▶ What to produce
In the entries that follow, find each line with the word "only" and copy it.

Segment Start: Data records

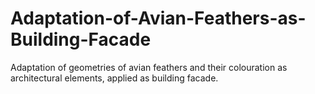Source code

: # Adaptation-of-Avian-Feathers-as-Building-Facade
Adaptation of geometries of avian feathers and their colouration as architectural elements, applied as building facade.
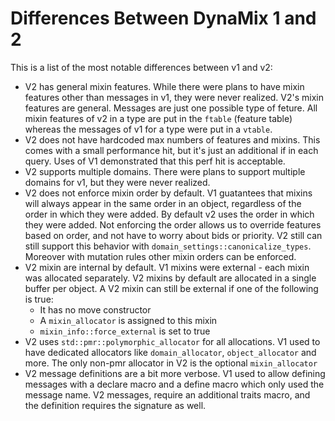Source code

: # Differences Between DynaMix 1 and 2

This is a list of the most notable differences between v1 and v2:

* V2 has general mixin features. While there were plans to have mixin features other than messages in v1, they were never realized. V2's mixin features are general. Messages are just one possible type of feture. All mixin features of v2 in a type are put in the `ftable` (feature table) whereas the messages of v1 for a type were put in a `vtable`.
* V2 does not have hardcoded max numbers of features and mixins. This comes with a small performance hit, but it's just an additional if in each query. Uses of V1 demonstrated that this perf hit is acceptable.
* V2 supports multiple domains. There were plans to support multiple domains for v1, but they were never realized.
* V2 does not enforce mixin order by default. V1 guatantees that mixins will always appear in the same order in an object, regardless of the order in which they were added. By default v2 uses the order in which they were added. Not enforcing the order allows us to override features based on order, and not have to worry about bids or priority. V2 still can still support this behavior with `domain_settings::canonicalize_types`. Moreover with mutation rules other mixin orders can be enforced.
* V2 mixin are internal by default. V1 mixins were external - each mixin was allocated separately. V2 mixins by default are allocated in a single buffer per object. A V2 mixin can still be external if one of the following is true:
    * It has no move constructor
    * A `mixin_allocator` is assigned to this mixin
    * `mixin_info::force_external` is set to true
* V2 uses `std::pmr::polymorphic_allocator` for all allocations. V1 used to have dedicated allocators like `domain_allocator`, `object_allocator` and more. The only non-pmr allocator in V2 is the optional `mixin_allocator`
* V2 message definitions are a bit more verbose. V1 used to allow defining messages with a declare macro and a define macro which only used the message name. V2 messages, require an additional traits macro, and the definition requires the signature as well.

Segment End: Data records
Segment Start: Data records

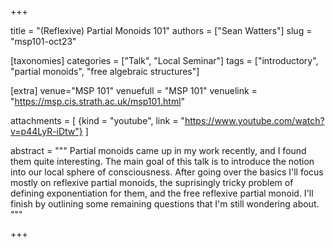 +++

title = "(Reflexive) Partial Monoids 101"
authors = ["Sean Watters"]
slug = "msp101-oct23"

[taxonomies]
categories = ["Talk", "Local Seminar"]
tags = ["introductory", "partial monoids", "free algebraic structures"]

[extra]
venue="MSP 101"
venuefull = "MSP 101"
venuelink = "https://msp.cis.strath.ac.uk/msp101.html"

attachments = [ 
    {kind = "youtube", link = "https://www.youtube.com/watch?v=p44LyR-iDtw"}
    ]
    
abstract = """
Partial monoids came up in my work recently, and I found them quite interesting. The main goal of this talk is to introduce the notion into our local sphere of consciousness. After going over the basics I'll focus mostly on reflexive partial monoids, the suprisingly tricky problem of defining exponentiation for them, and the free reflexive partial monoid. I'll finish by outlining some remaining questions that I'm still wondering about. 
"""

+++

Segment End: Data records

▶ Reply
* V2 uses `std::pmr::polymorphic_allocator` for all allocations. V1 used to have dedicated allocators like `domain_allocator`, `object_allocator` and more. The only non-pmr allocator in V2 is the optional `mixin_allocator`
* V2 message definitions are a bit more verbose. V1 used to allow defining messages with a declare macro and a define macro which only used the message name. V2 messages, require an additional traits macro, and the definition requires the signature as well.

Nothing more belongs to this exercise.